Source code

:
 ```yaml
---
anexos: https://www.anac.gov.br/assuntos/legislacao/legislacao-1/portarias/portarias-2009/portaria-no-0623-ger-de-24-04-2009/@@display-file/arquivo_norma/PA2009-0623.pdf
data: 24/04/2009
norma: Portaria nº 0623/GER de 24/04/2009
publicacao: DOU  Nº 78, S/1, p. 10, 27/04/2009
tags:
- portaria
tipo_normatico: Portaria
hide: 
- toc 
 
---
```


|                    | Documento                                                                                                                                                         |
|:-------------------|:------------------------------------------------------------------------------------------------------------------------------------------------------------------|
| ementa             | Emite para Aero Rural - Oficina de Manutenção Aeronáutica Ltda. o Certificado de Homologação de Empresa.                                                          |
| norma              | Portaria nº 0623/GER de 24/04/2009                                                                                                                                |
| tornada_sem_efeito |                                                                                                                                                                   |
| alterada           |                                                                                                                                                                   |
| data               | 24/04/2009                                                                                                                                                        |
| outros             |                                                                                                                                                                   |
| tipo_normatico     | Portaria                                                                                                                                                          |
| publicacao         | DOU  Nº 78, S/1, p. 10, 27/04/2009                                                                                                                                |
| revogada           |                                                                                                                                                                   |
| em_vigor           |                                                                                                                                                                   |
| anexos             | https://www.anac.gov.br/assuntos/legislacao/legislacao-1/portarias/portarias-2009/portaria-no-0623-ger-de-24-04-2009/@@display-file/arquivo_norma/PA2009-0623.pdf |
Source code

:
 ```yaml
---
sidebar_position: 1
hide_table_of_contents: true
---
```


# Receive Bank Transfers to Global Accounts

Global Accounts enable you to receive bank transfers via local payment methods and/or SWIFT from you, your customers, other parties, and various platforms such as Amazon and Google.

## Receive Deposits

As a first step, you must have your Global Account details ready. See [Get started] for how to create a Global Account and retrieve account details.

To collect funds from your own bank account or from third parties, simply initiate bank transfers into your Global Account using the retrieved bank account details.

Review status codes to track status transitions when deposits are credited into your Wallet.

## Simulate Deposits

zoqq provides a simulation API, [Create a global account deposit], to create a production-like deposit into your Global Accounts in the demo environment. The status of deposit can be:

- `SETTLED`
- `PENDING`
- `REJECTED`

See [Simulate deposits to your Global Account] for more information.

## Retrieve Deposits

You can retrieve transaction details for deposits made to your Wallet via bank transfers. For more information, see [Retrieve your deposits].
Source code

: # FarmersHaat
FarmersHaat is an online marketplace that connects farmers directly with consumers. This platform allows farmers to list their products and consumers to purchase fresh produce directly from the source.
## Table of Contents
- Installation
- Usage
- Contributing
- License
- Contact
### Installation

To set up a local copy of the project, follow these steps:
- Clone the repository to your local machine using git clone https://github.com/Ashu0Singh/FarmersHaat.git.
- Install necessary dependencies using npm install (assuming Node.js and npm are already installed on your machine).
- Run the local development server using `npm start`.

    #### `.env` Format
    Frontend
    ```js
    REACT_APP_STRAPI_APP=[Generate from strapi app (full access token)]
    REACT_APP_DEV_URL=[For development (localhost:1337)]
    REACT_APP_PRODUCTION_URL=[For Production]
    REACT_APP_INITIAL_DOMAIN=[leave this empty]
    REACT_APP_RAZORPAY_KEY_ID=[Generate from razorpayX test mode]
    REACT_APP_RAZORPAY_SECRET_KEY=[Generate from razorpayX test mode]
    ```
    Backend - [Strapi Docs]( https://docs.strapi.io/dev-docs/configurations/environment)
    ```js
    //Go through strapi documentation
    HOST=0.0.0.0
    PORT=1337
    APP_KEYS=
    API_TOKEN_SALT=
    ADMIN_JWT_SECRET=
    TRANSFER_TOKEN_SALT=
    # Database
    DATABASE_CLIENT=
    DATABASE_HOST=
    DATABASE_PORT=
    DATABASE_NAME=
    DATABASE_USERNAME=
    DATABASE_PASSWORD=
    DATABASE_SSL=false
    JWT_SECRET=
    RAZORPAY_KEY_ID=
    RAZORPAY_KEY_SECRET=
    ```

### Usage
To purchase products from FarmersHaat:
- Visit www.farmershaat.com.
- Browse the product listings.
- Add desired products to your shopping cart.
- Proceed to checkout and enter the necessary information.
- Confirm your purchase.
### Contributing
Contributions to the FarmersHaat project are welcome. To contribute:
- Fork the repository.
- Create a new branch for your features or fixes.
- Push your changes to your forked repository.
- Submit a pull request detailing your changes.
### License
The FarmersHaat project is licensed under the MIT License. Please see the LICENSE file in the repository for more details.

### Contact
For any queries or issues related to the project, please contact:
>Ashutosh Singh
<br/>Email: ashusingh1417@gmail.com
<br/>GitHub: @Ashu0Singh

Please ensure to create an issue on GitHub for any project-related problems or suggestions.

_ _ _

**What to work on**
From the listing above, return the lines starting at the one with "FarmersHaat is an" and ending at the one with "### License", both kept, exactly as they appear and nothing more.

**Finished exercise**
FarmersHaat is an online marketplace that connects farmers directly with consumers. This platform allows farmers to list their products and consumers to purchase fresh produce directly from the source.
## Table of Contents
- Installation
- Usage
- Contributing
- License
- Contact
### Installation

To set up a local copy of the project, follow these steps:
- Clone the repository to your local machine using git clone https://github.com/Ashu0Singh/FarmersHaat.git.
- Install necessary dependencies using npm install (assuming Node.js and npm are already installed on your machine).
- Run the local development server using `npm start`.

    #### `.env` Format
    Frontend
    ```js
    REACT_APP_STRAPI_APP=[Generate from strapi app (full access token)]
    REACT_APP_DEV_URL=[For development (localhost:1337)]
    REACT_APP_PRODUCTION_URL=[For Production]
    REACT_APP_INITIAL_DOMAIN=[leave this empty]
    REACT_APP_RAZORPAY_KEY_ID=[Generate from razorpayX test mode]
    REACT_APP_RAZORPAY_SECRET_KEY=[Generate from razorpayX test mode]
    ```
    Backend - [Strapi Docs]( https://docs.strapi.io/dev-docs/configurations/environment)
    ```js
    //Go through strapi documentation
    HOST=0.0.0.0
    PORT=1337
    APP_KEYS=
    API_TOKEN_SALT=
    ADMIN_JWT_SECRET=
    TRANSFER_TOKEN_SALT=
    # Database
    DATABASE_CLIENT=
    DATABASE_HOST=
    DATABASE_PORT=
    DATABASE_NAME=
    DATABASE_USERNAME=
    DATABASE_PASSWORD=
    DATABASE_SSL=false
    JWT_SECRET=
    RAZORPAY_KEY_ID=
    RAZORPAY_KEY_SECRET=
    ```

### Usage
To purchase products from FarmersHaat:
- Visit www.farmershaat.com.
- Browse the product listings.
- Add desired products to your shopping cart.
- Proceed to checkout and enter the necessary information.
- Confirm your purchase.
### Contributing
Contributions to the FarmersHaat project are welcome. To contribute:
- Fork the repository.
- Create a new branch for your features or fixes.
- Push your changes to your forked repository.
- Submit a pull request detailing your changes.
### License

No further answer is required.